# Issues logging into Dashboard this morning?



## cheerose (Aug 29, 2014)

After getting back from an airport run this morning, I decided to pull up the dashboard on my home computer. Unfortunately, I keep getting an "Internal Server Error" ... I still have the app running on my phone -- could there be a conflict there?


----------



## SOBE (Jul 9, 2014)

Additionally, you can't call the clients now. Uber servers does not connect to clients phone.


----------



## uberdriver (Aug 4, 2014)

Same here. They sent me an email "Partner Payment Statement" with the usual web link. Click on it and I get the same "Internal Server Error..." crap. 

How come that a company that claims to be a leading edge tech company can't keep their vital operating systems from failing all the time ? It seems the whole organization is so poorly run, so poorly managed, that it is almost a laughing joke. I wonder if those investors that have plunked money into Uber have done their homework properly about the real quality of management, as somebody like Buffett would never miss doing while looking at a company.


----------



## uberdriver (Aug 4, 2014)

SOBE said:


> Additionally, you can't call the clients now. Uber servers does not connect to clients phone.

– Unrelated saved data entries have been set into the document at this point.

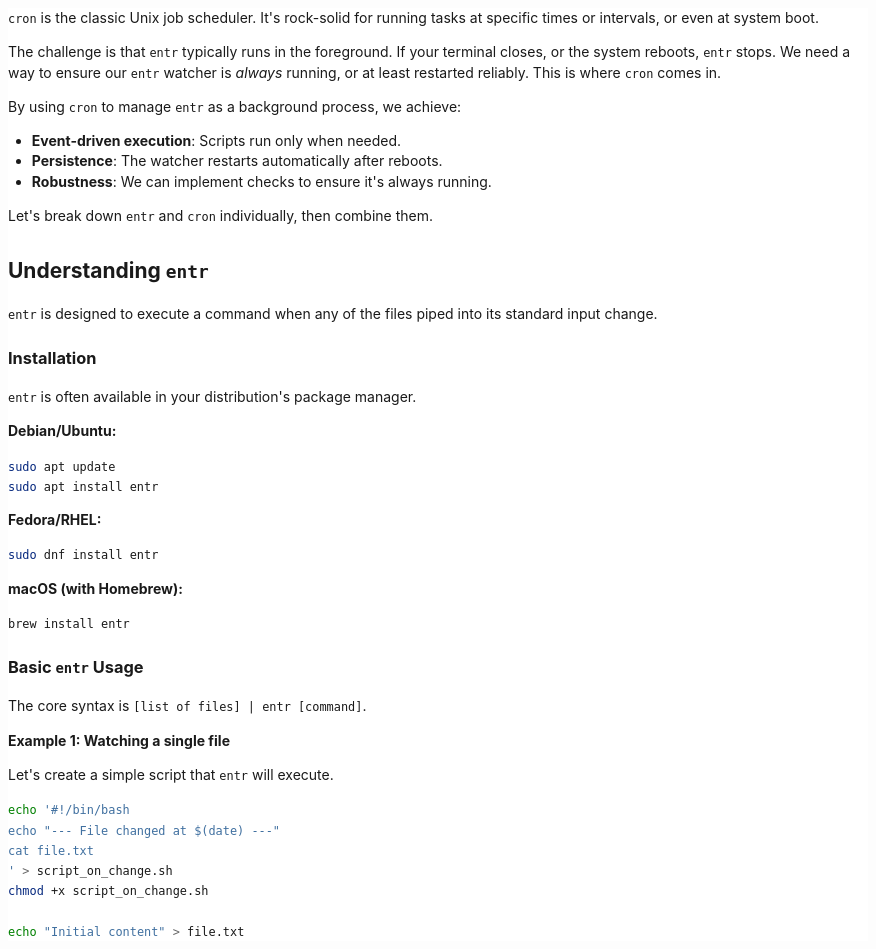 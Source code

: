 `cron` is the classic Unix job scheduler. It's rock-solid for running tasks at specific times or intervals, or even at system boot.

The challenge is that `entr` typically runs in the foreground. If your terminal closes, or the system reboots, `entr` stops. We need a way to ensure our `entr` watcher is *always* running, or at least restarted reliably. This is where `cron` comes in.

By using `cron` to manage `entr` as a background process, we achieve:
*   **Event-driven execution**: Scripts run only when needed.
*   **Persistence**: The watcher restarts automatically after reboots.
*   **Robustness**: We can implement checks to ensure it's always running.

Let's break down `entr` and `cron` individually, then combine them.

## Understanding `entr`

`entr` is designed to execute a command when any of the files piped into its standard input change.

### Installation

`entr` is often available in your distribution's package manager.

**Debian/Ubuntu:**

```bash
sudo apt update
sudo apt install entr
```

**Fedora/RHEL:**

```bash
sudo dnf install entr
```

**macOS (with Homebrew):**

```bash
brew install entr
```

### Basic `entr` Usage

The core syntax is `[list of files] | entr [command]`.

**Example 1: Watching a single file**

Let's create a simple script that `entr` will execute.

```bash
echo '#!/bin/bash
echo "--- File changed at $(date) ---"
cat file.txt
' > script_on_change.sh
chmod +x script_on_change.sh

echo "Initial content" > file.txt
```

This is the new Uber management technique to avoid that drivers bother passengers by calling them. Haven't you seen the Uber training videos that strongly discourage drivers calling passengers ? Now they found a way to just completely block that practice.


----------



## cheerose (Aug 29, 2014)

Seems to be back up and running -- I just had gotten a bit concerned... thinking that the system had crashed and that i wouldnt get credit for the ride.


----------